Robert Fischell, widely recognized as the father of modern medical stents, lifetime pacemaker batteries, and implantable insulin pumps, was presented with the Doctor of Humane Letters at Hopkins Commencement ceremonies on May 22. The honorary degree, presented by President William R. Brody, recognizes Fischell’s extraordinary contributions to society through his many medical device inventions, generous support to biomedical engineering education, and medical research.
Before embarking on a 38-year career with the Johns Hopkins Applied Physics Laboratory (APL) as a space scientist and medical device inventor, Fischell earned his bachelor’s degree in mechanical engineering from Duke University and a master’s in physics from the University of Maryland. During his career, he has been recognized with a U.S. Inventor of the Year Award and induction into the Space and Technology Hall of Fame as well as the National Academy of Engineering. Fischell now holds over 200 patents.
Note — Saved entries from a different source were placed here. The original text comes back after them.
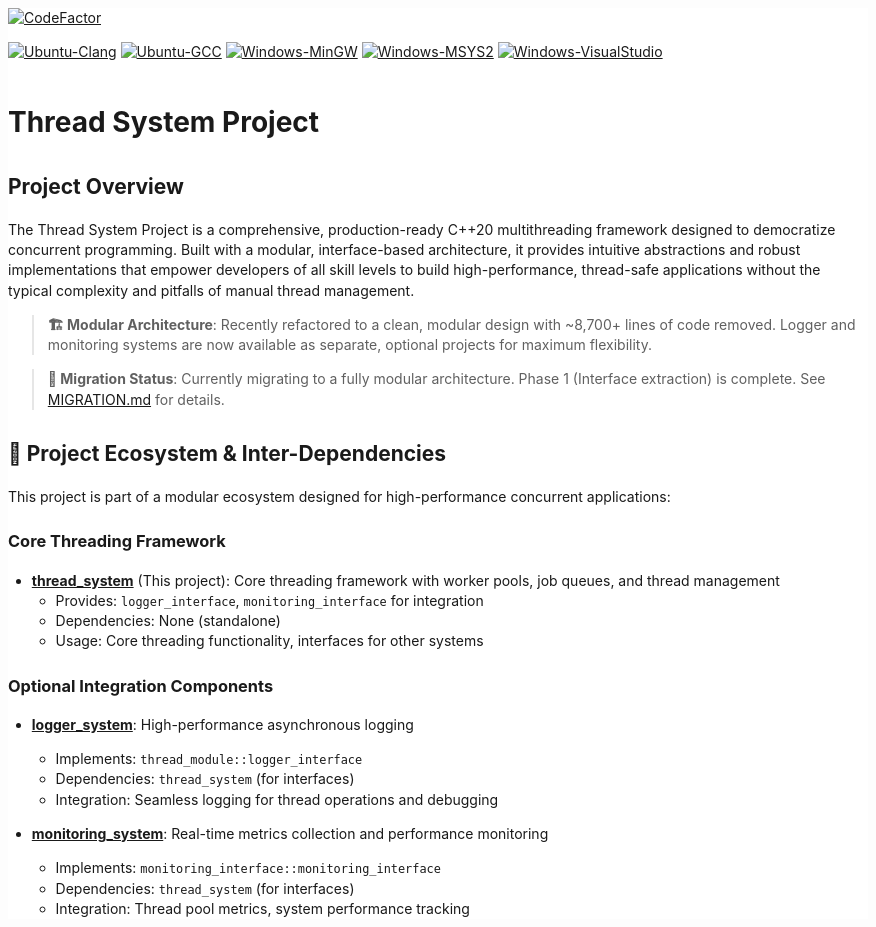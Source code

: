 [![CodeFactor](https://www.codefactor.io/repository/github/kcenon/thread_system/badge)](https://www.codefactor.io/repository/github/kcenon/thread_system)

[![Ubuntu-Clang](https://github.com/kcenon/thread_system/actions/workflows/build-ubuntu-clang.yaml/badge.svg)](https://github.com/kcenon/thread_system/actions/workflows/build-ubuntu-clang.yaml)
[![Ubuntu-GCC](https://github.com/kcenon/thread_system/actions/workflows/build-ubuntu-gcc.yaml/badge.svg)](https://github.com/kcenon/thread_system/actions/workflows/build-ubuntu-gcc.yaml)
[![Windows-MinGW](https://github.com/kcenon/thread_system/actions/workflows/build-windows-mingw.yaml/badge.svg)](https://github.com/kcenon/thread_system/actions/workflows/build-windows-mingw.yaml)
[![Windows-MSYS2](https://github.com/kcenon/thread_system/actions/workflows/build-windows-msys2.yaml/badge.svg)](https://github.com/kcenon/thread_system/actions/workflows/build-windows-msys2.yaml)
[![Windows-VisualStudio](https://github.com/kcenon/thread_system/actions/workflows/build-windows-vs.yaml/badge.svg)](https://github.com/kcenon/thread_system/actions/workflows/build-windows-vs.yaml)

# Thread System Project

## Project Overview

The Thread System Project is a comprehensive, production-ready C++20 multithreading framework designed to democratize concurrent programming. Built with a modular, interface-based architecture, it provides intuitive abstractions and robust implementations that empower developers of all skill levels to build high-performance, thread-safe applications without the typical complexity and pitfalls of manual thread management.

> **🏗️ Modular Architecture**: Recently refactored to a clean, modular design with ~8,700+ lines of code removed. Logger and monitoring systems are now available as separate, optional projects for maximum flexibility.

> **🔄 Migration Status**: Currently migrating to a fully modular architecture. Phase 1 (Interface extraction) is complete. See [MIGRATION.md](MIGRATION.md) for details.

## 🔗 Project Ecosystem & Inter-Dependencies

This project is part of a modular ecosystem designed for high-performance concurrent applications:

### Core Threading Framework
- **[thread_system](https://github.com/kcenon/thread_system)** (This project): Core threading framework with worker pools, job queues, and thread management
  - Provides: `logger_interface`, `monitoring_interface` for integration
  - Dependencies: None (standalone)
  - Usage: Core threading functionality, interfaces for other systems

### Optional Integration Components
- **[logger_system](https://github.com/kcenon/logger_system)**: High-performance asynchronous logging
  - Implements: `thread_module::logger_interface`
  - Dependencies: `thread_system` (for interfaces)
  - Integration: Seamless logging for thread operations and debugging

- **[monitoring_system](https://github.com/kcenon/monitoring_system)**: Real-time metrics collection and performance monitoring
  - Implements: `monitoring_interface::monitoring_interface`
  - Dependencies: `thread_system` (for interfaces)
  - Integration: Thread pool metrics, system performance tracking
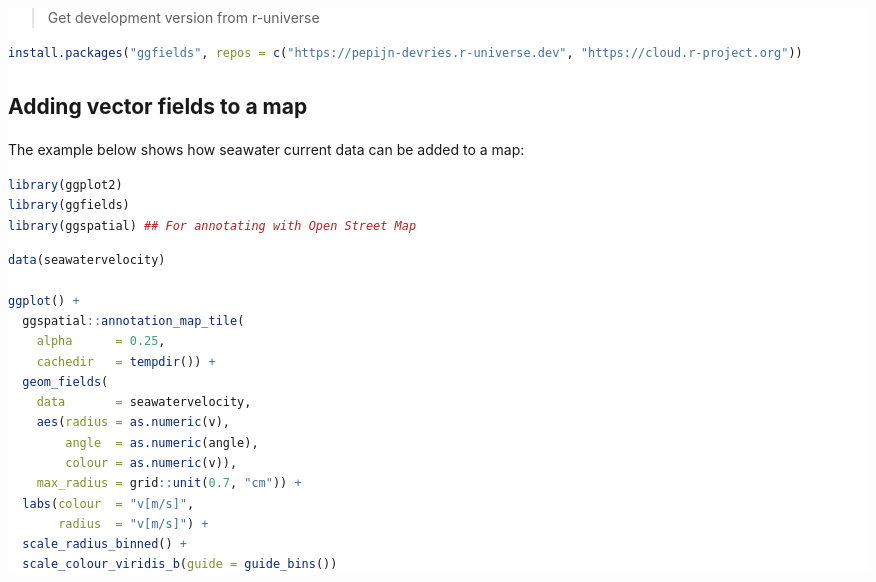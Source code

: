> Get development version from r-universe

``` r
install.packages("ggfields", repos = c("https://pepijn-devries.r-universe.dev", "https://cloud.r-project.org"))
```

## Adding vector fields to a map

The example below shows how seawater current data can be added to a map:

``` r
library(ggplot2)
library(ggfields)
library(ggspatial) ## For annotating with Open Street Map
```

``` r
data(seawatervelocity)

ggplot() +
  ggspatial::annotation_map_tile(
    alpha      = 0.25,
    cachedir   = tempdir()) +
  geom_fields(
    data       = seawatervelocity,
    aes(radius = as.numeric(v),
        angle  = as.numeric(angle),
        colour = as.numeric(v)),
    max_radius = grid::unit(0.7, "cm")) +
  labs(colour  = "v[m/s]",
       radius  = "v[m/s]") +
  scale_radius_binned() +
  scale_colour_viridis_b(guide = guide_bins())
```
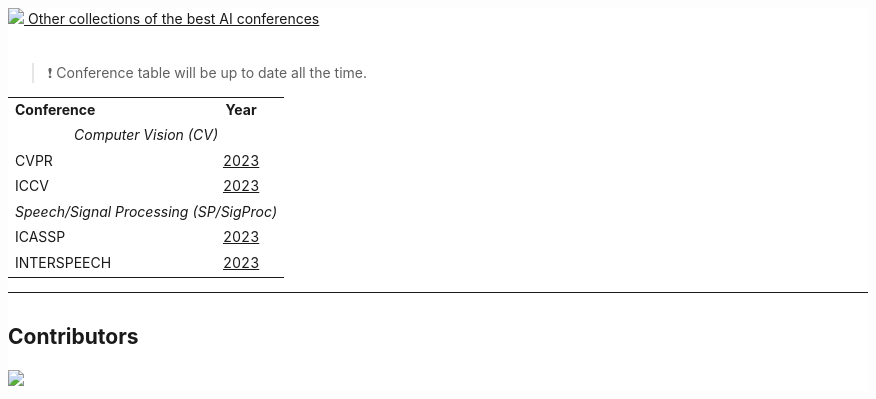 
<a href="https://github.com/DmitryRyumin/NewEraAI-Papers" style="float:left;">
  <img src="https://cdn.jsdelivr.net/gh/DmitryRyumin/NewEraAI-Papers@main/images/arrow_click_cursor_pointer.png" width="25" />
  Other collections of the best AI conferences
</a>

<br />
<br />

> :exclamation: Conference table will be up to date all the time.

<table>
    <tr>
        <td><strong>Conference</strong></td>
        <td colspan="1" align="center"><strong>Year</strong></td>
    </tr>
    <tr>
      <td colspan="2" align="center"><i>Computer Vision (CV)</i></td>
    </tr>
    <tr>
        <td>CVPR</td>
        <td align="center"><a href="https://github.com/DmitryRyumin/CVPR-2023-Papers" target="_blank">2023</a></td>
    </tr>
    <tr>
        <td>ICCV</td>
        <td align="center"><a href="https://github.com/DmitryRyumin/ICCV-2023-Papers" target="_blank">2023</a></td>
    </tr>
    <tr>
      <td colspan="2" align="center"><i>Speech/Signal Processing (SP/SigProc)</i></td>
    </tr>
    <tr>
        <td>ICASSP</td>
        <td align="center"><a href="https://github.com/DmitryRyumin/ICASSP-2023-Papers" target="_blank">2023</a></td>
    </tr>
    <tr>
        <td>INTERSPEECH</td>
        <td align="center"><a href="https://github.com/DmitryRyumin/INTERSPEECH-2023-Papers" target="_blank">2023</a></td>
    </tr>
</table>

---

## Contributors

<a href="https://github.com/yamathcy/ISMIR-2023-Papers/graphs/contributors">
  <img src="http://contributors.nn.ci/api?repo=yamathcy/ISMIR-2023-Papers" />
</a>
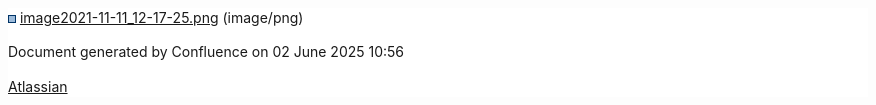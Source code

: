 ![](images/icons/bullet_blue.gif) [image2021-11-11\_12-17-25.png](attachments/26313433/64979125.png) (image/png)  

Document generated by Confluence on 02 June 2025 10:56

[Atlassian](http://www.atlassian.com/)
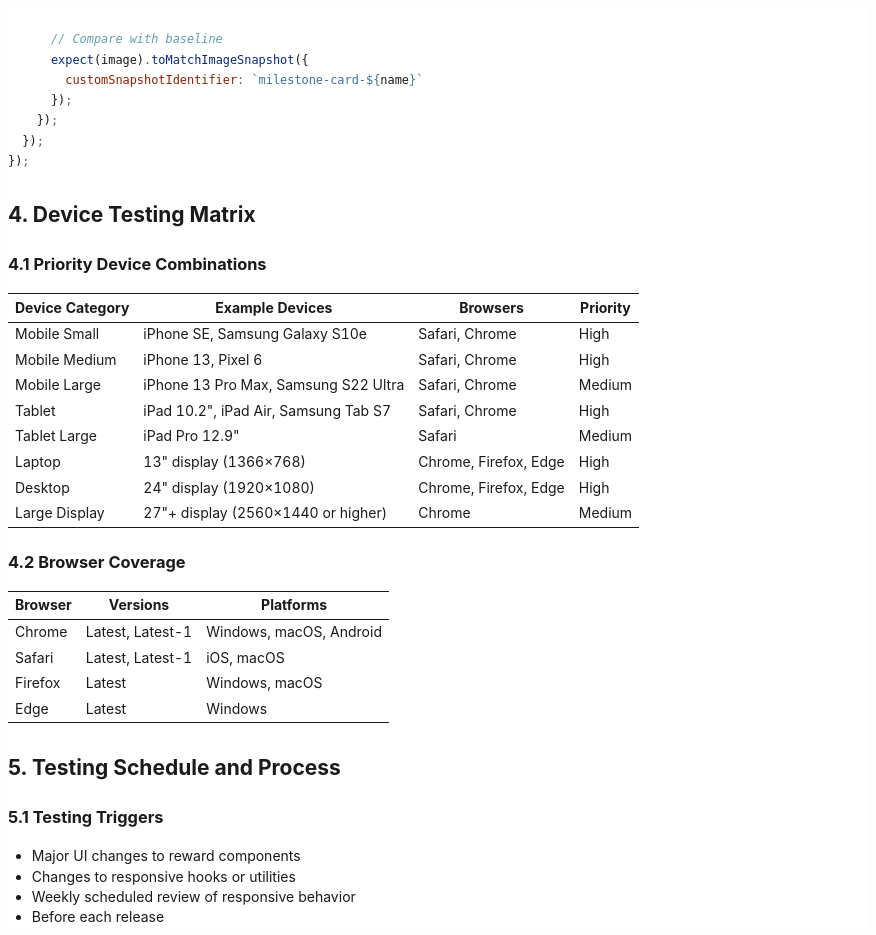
 ```javascript
      
      // Compare with baseline
      expect(image).toMatchImageSnapshot({
        customSnapshotIdentifier: `milestone-card-${name}`
      });
    });
  });
});
```

## 4. Device Testing Matrix

### 4.1 Priority Device Combinations

| Device Category | Example Devices | Browsers | Priority |
|-----------------|----------------|----------|----------|
| Mobile Small    | iPhone SE, Samsung Galaxy S10e | Safari, Chrome | High |
| Mobile Medium   | iPhone 13, Pixel 6 | Safari, Chrome | High |
| Mobile Large    | iPhone 13 Pro Max, Samsung S22 Ultra | Safari, Chrome | Medium |
| Tablet          | iPad 10.2", iPad Air, Samsung Tab S7 | Safari, Chrome | High |
| Tablet Large    | iPad Pro 12.9" | Safari | Medium |
| Laptop          | 13" display (1366×768) | Chrome, Firefox, Edge | High |
| Desktop         | 24" display (1920×1080) | Chrome, Firefox, Edge | High |
| Large Display   | 27"+ display (2560×1440 or higher) | Chrome | Medium |

### 4.2 Browser Coverage

| Browser | Versions | Platforms |
|---------|----------|-----------|
| Chrome  | Latest, Latest-1 | Windows, macOS, Android |
| Safari  | Latest, Latest-1 | iOS, macOS |
| Firefox | Latest | Windows, macOS |
| Edge    | Latest | Windows |

## 5. Testing Schedule and Process

### 5.1 Testing Triggers

- Major UI changes to reward components
- Changes to responsive hooks or utilities
- Weekly scheduled review of responsive behavior
- Before each release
Throughout his lifetime, Fischell has founded several medical device companies including NeuroPace, which is developing a new implantable device for ending epileptic seizures and NeuraLive, which is developing a magnetic pulse device to stop migraine headaches. Another of his companies, Angel Medical Systems Inc. (named by his grand- daughter), has developed a pacemaker-sized implantable computer that provides the earliest possible warning of an impending heart attack.
Fischell’s passion for medical devices prompted him, this past May 6, to serve as a judge for the Department of Biomedical Engineering’s annual Design Day, held at the Johns Hopkins medical campus. Fischell is slated to present the keynote lecture at next year’s design day on Monday, May 4, 2009, at the Homewood campus.